Use binary search to speedup checkUnload
authorPhuong Trinh <lolotp@fb.com>
Mon, 1 Apr 2019 19:05:47 +0000 (20:05 +0100)
committerMarge Bot <ben+marge-bot@smart-cactus.org>
Thu, 30 May 2019 20:43:31 +0000 (16:43 -0400)
We are iterating through all object code for each heap objects when
checking whether object code can be unloaded. For large projects in
GHCi, this can be very expensive due to the large number of object code
that needs to be loaded/unloaded. To speed it up, this arrangess all
mapped sections of unloaded object code in a sorted array and use binary
search to check if an address location fall on them.

rts/CheckUnload.c
testsuite/tests/rts/linker/unload_multiple_objs/A.hs [new file with mode: 0644]

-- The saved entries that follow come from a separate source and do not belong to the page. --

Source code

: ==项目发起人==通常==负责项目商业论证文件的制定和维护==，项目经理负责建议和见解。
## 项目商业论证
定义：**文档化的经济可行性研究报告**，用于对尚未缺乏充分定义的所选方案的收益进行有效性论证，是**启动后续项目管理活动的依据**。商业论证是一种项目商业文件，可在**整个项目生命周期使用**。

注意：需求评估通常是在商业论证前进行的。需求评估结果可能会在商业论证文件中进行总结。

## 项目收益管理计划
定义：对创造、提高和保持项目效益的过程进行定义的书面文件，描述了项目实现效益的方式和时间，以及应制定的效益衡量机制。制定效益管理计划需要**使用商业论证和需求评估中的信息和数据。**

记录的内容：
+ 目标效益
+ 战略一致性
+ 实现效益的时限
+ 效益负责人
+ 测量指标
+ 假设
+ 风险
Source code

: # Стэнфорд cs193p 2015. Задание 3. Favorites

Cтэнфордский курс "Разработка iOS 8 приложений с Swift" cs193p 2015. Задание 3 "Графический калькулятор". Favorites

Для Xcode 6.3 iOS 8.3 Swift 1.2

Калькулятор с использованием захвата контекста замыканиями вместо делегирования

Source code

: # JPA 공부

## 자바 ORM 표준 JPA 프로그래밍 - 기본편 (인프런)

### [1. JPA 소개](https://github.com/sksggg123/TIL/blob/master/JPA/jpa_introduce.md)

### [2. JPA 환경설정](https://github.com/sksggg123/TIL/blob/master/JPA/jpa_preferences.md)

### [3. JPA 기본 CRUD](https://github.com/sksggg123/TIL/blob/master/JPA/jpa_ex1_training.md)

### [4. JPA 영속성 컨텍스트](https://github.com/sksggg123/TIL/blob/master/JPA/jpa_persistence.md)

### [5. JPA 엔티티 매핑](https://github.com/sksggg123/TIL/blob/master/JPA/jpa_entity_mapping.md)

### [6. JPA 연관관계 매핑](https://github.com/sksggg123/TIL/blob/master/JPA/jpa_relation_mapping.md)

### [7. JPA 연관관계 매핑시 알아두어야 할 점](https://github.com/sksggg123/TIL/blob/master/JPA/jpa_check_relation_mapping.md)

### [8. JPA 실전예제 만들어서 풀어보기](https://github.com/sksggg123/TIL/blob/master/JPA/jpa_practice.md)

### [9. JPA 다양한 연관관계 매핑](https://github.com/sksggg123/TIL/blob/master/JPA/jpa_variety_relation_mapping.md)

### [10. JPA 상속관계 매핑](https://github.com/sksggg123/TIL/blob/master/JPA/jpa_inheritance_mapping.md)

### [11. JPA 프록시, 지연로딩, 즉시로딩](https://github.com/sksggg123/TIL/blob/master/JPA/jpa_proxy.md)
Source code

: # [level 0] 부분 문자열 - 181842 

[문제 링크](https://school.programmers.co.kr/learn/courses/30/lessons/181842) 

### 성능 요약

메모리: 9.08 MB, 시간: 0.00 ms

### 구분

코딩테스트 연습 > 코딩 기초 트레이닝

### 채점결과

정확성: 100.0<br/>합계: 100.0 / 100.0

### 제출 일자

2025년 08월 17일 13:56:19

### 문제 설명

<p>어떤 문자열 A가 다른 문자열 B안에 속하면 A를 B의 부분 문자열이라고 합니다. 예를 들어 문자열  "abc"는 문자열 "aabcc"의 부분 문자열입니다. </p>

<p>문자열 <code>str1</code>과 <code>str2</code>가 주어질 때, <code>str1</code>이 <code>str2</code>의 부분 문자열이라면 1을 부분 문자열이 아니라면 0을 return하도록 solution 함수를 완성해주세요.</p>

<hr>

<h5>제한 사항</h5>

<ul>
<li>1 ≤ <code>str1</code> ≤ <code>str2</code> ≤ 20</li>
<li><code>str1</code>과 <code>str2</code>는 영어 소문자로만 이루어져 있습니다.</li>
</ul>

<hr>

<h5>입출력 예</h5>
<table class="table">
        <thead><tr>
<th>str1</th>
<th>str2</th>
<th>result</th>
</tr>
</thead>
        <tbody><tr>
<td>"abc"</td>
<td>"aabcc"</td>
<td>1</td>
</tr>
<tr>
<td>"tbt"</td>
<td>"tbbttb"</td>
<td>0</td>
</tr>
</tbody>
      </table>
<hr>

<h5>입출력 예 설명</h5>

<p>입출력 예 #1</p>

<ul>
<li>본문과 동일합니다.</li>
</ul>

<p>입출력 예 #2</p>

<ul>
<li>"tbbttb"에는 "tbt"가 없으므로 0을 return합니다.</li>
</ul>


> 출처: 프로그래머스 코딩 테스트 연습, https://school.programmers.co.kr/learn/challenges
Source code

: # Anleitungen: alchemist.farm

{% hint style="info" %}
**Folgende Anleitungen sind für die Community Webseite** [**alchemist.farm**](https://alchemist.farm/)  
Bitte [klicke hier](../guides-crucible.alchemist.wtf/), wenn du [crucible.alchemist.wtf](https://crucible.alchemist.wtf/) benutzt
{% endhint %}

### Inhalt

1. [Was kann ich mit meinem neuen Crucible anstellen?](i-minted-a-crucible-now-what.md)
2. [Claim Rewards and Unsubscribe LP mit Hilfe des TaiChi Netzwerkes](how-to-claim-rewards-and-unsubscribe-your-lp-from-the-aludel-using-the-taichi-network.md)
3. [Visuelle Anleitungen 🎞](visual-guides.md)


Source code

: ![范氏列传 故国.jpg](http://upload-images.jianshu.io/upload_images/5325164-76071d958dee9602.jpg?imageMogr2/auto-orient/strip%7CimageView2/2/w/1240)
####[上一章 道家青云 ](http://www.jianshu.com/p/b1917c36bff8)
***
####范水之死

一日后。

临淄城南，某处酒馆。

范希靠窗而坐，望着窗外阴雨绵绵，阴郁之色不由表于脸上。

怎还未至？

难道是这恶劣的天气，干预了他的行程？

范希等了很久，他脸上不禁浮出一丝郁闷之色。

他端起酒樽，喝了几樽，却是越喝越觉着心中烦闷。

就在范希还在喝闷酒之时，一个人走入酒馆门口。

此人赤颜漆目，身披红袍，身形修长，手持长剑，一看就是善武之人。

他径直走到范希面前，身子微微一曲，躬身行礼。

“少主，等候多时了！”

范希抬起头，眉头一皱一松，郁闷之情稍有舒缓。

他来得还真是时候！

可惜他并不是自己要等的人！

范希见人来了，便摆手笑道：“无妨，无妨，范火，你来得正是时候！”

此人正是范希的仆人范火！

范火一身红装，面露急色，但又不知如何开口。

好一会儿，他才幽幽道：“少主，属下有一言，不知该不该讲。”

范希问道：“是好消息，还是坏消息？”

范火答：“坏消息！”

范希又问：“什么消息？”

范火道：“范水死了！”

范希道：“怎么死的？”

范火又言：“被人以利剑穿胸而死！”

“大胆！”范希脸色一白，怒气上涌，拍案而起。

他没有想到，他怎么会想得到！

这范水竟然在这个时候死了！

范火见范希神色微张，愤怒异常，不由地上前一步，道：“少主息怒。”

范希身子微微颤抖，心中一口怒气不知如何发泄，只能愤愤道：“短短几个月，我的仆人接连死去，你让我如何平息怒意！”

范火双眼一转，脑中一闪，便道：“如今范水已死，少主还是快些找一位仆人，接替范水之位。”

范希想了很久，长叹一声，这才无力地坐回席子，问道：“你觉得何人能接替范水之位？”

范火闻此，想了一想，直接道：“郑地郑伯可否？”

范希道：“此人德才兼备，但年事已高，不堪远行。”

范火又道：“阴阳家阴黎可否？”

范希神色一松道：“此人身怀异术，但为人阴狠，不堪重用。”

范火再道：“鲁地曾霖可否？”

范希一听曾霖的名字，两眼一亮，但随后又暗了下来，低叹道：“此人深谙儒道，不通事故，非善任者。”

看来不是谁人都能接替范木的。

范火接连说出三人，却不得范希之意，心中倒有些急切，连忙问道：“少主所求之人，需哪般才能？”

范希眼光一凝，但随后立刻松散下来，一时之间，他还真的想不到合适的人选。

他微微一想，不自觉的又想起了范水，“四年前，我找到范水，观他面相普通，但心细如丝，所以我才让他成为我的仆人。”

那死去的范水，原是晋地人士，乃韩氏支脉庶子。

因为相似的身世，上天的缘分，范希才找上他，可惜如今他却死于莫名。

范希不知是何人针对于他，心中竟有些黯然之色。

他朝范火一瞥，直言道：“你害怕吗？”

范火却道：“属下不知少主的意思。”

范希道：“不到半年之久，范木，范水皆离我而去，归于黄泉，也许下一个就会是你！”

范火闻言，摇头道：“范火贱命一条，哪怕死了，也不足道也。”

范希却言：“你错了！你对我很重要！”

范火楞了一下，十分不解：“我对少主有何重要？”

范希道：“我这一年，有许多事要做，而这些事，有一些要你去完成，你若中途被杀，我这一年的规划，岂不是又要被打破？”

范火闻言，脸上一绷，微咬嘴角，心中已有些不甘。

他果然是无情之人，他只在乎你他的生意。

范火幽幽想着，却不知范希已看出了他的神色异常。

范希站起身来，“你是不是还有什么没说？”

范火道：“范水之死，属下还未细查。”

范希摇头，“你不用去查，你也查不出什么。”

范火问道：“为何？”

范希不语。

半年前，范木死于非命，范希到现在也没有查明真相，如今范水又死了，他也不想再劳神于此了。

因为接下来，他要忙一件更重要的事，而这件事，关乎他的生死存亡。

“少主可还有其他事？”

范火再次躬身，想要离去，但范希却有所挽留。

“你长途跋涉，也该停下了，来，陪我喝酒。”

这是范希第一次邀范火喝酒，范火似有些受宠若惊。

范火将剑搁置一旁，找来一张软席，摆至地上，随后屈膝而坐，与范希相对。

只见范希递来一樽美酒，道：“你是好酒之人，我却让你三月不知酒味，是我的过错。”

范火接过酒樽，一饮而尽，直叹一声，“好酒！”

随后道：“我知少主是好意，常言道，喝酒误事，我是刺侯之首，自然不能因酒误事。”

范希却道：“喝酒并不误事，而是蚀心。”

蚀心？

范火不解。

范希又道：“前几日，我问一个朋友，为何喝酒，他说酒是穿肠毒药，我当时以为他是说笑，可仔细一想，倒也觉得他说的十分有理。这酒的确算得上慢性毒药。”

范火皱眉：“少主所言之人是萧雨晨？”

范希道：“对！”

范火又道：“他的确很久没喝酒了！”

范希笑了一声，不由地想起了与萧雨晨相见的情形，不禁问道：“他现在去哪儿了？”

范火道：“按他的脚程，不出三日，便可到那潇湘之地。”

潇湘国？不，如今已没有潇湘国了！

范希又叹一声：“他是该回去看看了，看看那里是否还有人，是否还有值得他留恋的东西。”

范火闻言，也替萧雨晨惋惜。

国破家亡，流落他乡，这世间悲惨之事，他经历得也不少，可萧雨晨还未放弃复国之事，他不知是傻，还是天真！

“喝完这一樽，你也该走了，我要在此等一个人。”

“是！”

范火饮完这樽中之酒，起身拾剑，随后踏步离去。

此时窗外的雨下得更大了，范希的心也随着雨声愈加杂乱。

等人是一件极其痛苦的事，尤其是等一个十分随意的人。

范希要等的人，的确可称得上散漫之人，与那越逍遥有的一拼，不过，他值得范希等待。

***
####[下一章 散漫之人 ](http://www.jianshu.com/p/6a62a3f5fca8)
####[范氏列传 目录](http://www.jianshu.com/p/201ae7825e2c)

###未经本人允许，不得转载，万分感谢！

testsuite/tests/rts/linker/unload_multiple_objs/B.hs [new file with mode: 0644]
testsuite/tests/rts/linker/unload_multiple_objs/C.hs [new file with mode: 0644]
testsuite/tests/rts/linker/unload_multiple_objs/D.hs [new file with mode: 0644]
testsuite/tests/rts/linker/unload_multiple_objs/Makefile [new file with mode: 0644]
testsuite/tests/rts/linker/unload_multiple_objs/all.T [new file with mode: 0644]
testsuite/tests/rts/linker/unload_multiple_objs/linker_unload_multiple_objs.c [new file with mode: 0644]
testsuite/tests/rts/linker/unload_multiple_objs/linker_unload_multiple_objs.stdout [new file with mode: 0644]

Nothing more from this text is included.